● GIVEN RECORDS

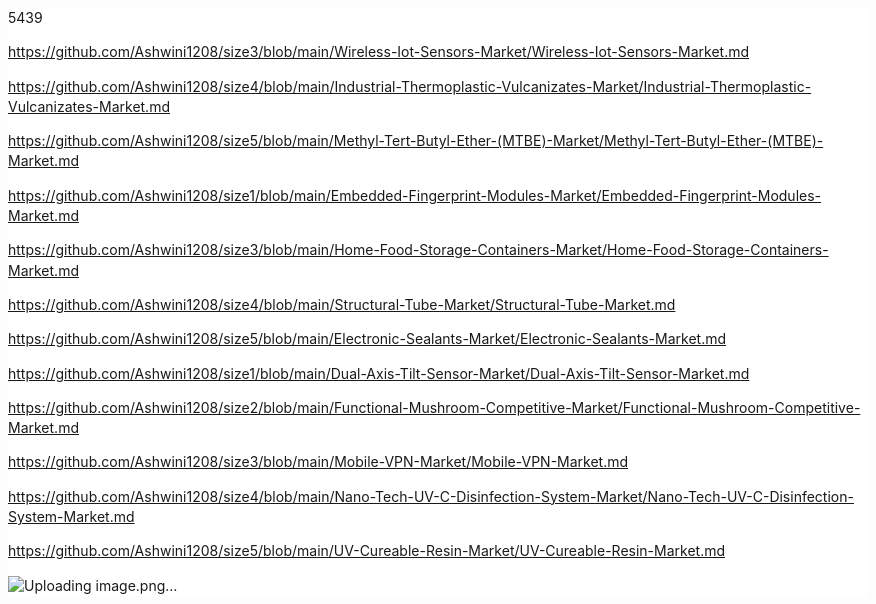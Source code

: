 5439</p><p><a href="https://github.com/Ashwini1208/size3/blob/main/Wireless-Iot-Sensors-Market/Wireless-Iot-Sensors-Market.md">https://github.com/Ashwini1208/size3/blob/main/Wireless-Iot-Sensors-Market/Wireless-Iot-Sensors-Market.md</a></p><p><a href="https://github.com/Ashwini1208/size4/blob/main/Industrial-Thermoplastic-Vulcanizates-Market/Industrial-Thermoplastic-Vulcanizates-Market.md">https://github.com/Ashwini1208/size4/blob/main/Industrial-Thermoplastic-Vulcanizates-Market/Industrial-Thermoplastic-Vulcanizates-Market.md</a></p><p><a href="https://github.com/Ashwini1208/size5/blob/main/Methyl-Tert-Butyl-Ether-(MTBE)-Market/Methyl-Tert-Butyl-Ether-(MTBE)-Market.md">https://github.com/Ashwini1208/size5/blob/main/Methyl-Tert-Butyl-Ether-(MTBE)-Market/Methyl-Tert-Butyl-Ether-(MTBE)-Market.md</a></p><p><a href="https://github.com/Ashwini1208/size1/blob/main/Embedded-Fingerprint-Modules-Market/Embedded-Fingerprint-Modules-Market.md">https://github.com/Ashwini1208/size1/blob/main/Embedded-Fingerprint-Modules-Market/Embedded-Fingerprint-Modules-Market.md</a></p><p><a href="https://github.com/Ashwini1208/size3/blob/main/Home-Food-Storage-Containers-Market/Home-Food-Storage-Containers-Market.md">https://github.com/Ashwini1208/size3/blob/main/Home-Food-Storage-Containers-Market/Home-Food-Storage-Containers-Market.md</a></p><p><a href="https://github.com/Ashwini1208/size4/blob/main/Structural-Tube-Market/Structural-Tube-Market.md">https://github.com/Ashwini1208/size4/blob/main/Structural-Tube-Market/Structural-Tube-Market.md</a></p><p><a href="https://github.com/Ashwini1208/size5/blob/main/Electronic-Sealants-Market/Electronic-Sealants-Market.md">https://github.com/Ashwini1208/size5/blob/main/Electronic-Sealants-Market/Electronic-Sealants-Market.md</a></p><p><a href="https://github.com/Ashwini1208/size1/blob/main/Dual-Axis-Tilt-Sensor-Market/Dual-Axis-Tilt-Sensor-Market.md">https://github.com/Ashwini1208/size1/blob/main/Dual-Axis-Tilt-Sensor-Market/Dual-Axis-Tilt-Sensor-Market.md</a></p><p><a href="https://github.com/Ashwini1208/size2/blob/main/Functional-Mushroom-Competitive-Market/Functional-Mushroom-Competitive-Market.md">https://github.com/Ashwini1208/size2/blob/main/Functional-Mushroom-Competitive-Market/Functional-Mushroom-Competitive-Market.md</a></p><p><a href="https://github.com/Ashwini1208/size3/blob/main/Mobile-VPN-Market/Mobile-VPN-Market.md">https://github.com/Ashwini1208/size3/blob/main/Mobile-VPN-Market/Mobile-VPN-Market.md</a></p><p><a href="https://github.com/Ashwini1208/size4/blob/main/Nano-Tech-UV-C-Disinfection-System-Market/Nano-Tech-UV-C-Disinfection-System-Market.md">https://github.com/Ashwini1208/size4/blob/main/Nano-Tech-UV-C-Disinfection-System-Market/Nano-Tech-UV-C-Disinfection-System-Market.md</a></p><p><a href="https://github.com/Ashwini1208/size5/blob/main/UV-Cureable-Resin-Market/UV-Cureable-Resin-Market.md">https://github.com/Ashwini1208/size5/blob/main/UV-Cureable-Resin-Market/UV-Cureable-Resin-Market.md</a></p>
![Uploading image.png…]()
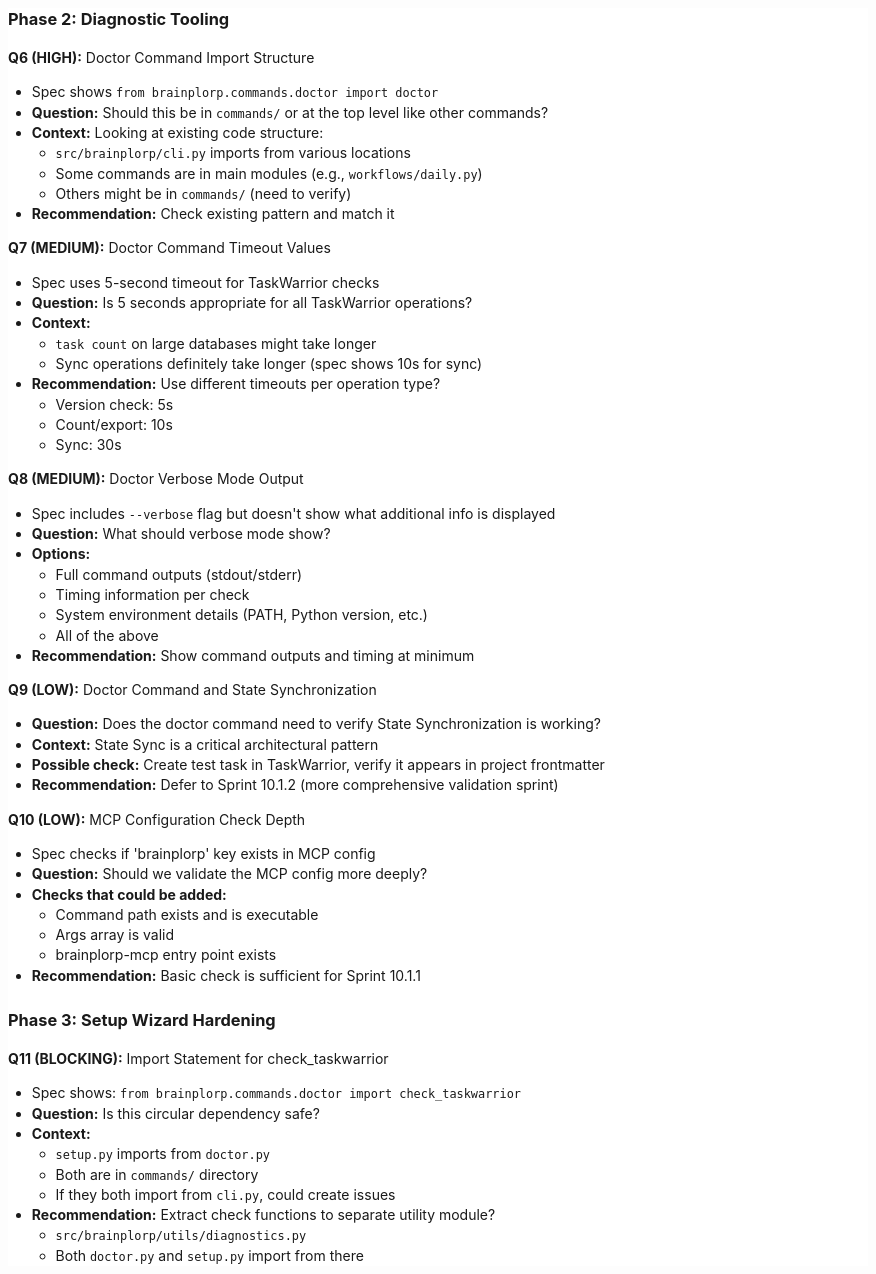 ### Phase 2: Diagnostic Tooling

**Q6 (HIGH):** Doctor Command Import Structure
- Spec shows `from brainplorp.commands.doctor import doctor`
- **Question:** Should this be in `commands/` or at the top level like other commands?
- **Context:** Looking at existing code structure:
  - `src/brainplorp/cli.py` imports from various locations
  - Some commands are in main modules (e.g., `workflows/daily.py`)
  - Others might be in `commands/` (need to verify)
- **Recommendation:** Check existing pattern and match it

**Q7 (MEDIUM):** Doctor Command Timeout Values
- Spec uses 5-second timeout for TaskWarrior checks
- **Question:** Is 5 seconds appropriate for all TaskWarrior operations?
- **Context:**
  - `task count` on large databases might take longer
  - Sync operations definitely take longer (spec shows 10s for sync)
- **Recommendation:** Use different timeouts per operation type?
  - Version check: 5s
  - Count/export: 10s
  - Sync: 30s

**Q8 (MEDIUM):** Doctor Verbose Mode Output
- Spec includes `--verbose` flag but doesn't show what additional info is displayed
- **Question:** What should verbose mode show?
- **Options:**
  - Full command outputs (stdout/stderr)
  - Timing information per check
  - System environment details (PATH, Python version, etc.)
  - All of the above
- **Recommendation:** Show command outputs and timing at minimum

**Q9 (LOW):** Doctor Command and State Synchronization
- **Question:** Does the doctor command need to verify State Synchronization is working?
- **Context:** State Sync is a critical architectural pattern
- **Possible check:** Create test task in TaskWarrior, verify it appears in project frontmatter
- **Recommendation:** Defer to Sprint 10.1.2 (more comprehensive validation sprint)

**Q10 (LOW):** MCP Configuration Check Depth
- Spec checks if 'brainplorp' key exists in MCP config
- **Question:** Should we validate the MCP config more deeply?
- **Checks that could be added:**
  - Command path exists and is executable
  - Args array is valid
  - brainplorp-mcp entry point exists
- **Recommendation:** Basic check is sufficient for Sprint 10.1.1

### Phase 3: Setup Wizard Hardening

**Q11 (BLOCKING):** Import Statement for check_taskwarrior
- Spec shows: `from brainplorp.commands.doctor import check_taskwarrior`
- **Question:** Is this circular dependency safe?
- **Context:**
  - `setup.py` imports from `doctor.py`
  - Both are in `commands/` directory
  - If they both import from `cli.py`, could create issues
- **Recommendation:** Extract check functions to separate utility module?
  - `src/brainplorp/utils/diagnostics.py`
  - Both `doctor.py` and `setup.py` import from there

● ASSIGNED TASK
In the records above, the line with "Command Import Structure" marks the start and the line with "- Timing information per check" marks the end; copy that stretch exactly, both lines included, and nothing else.

● RESPONSE TO THIS TASK
**Q6 (HIGH):** Doctor Command Import Structure
- Spec shows `from brainplorp.commands.doctor import doctor`
- **Question:** Should this be in `commands/` or at the top level like other commands?
- **Context:** Looking at existing code structure:
  - `src/brainplorp/cli.py` imports from various locations
  - Some commands are in main modules (e.g., `workflows/daily.py`)
  - Others might be in `commands/` (need to verify)
- **Recommendation:** Check existing pattern and match it

**Q7 (MEDIUM):** Doctor Command Timeout Values
- Spec uses 5-second timeout for TaskWarrior checks
- **Question:** Is 5 seconds appropriate for all TaskWarrior operations?
- **Context:**
  - `task count` on large databases might take longer
  - Sync operations definitely take longer (spec shows 10s for sync)
- **Recommendation:** Use different timeouts per operation type?
  - Version check: 5s
  - Count/export: 10s
  - Sync: 30s

**Q8 (MEDIUM):** Doctor Verbose Mode Output
- Spec includes `--verbose` flag but doesn't show what additional info is displayed
- **Question:** What should verbose mode show?
- **Options:**
  - Full command outputs (stdout/stderr)
  - Timing information per check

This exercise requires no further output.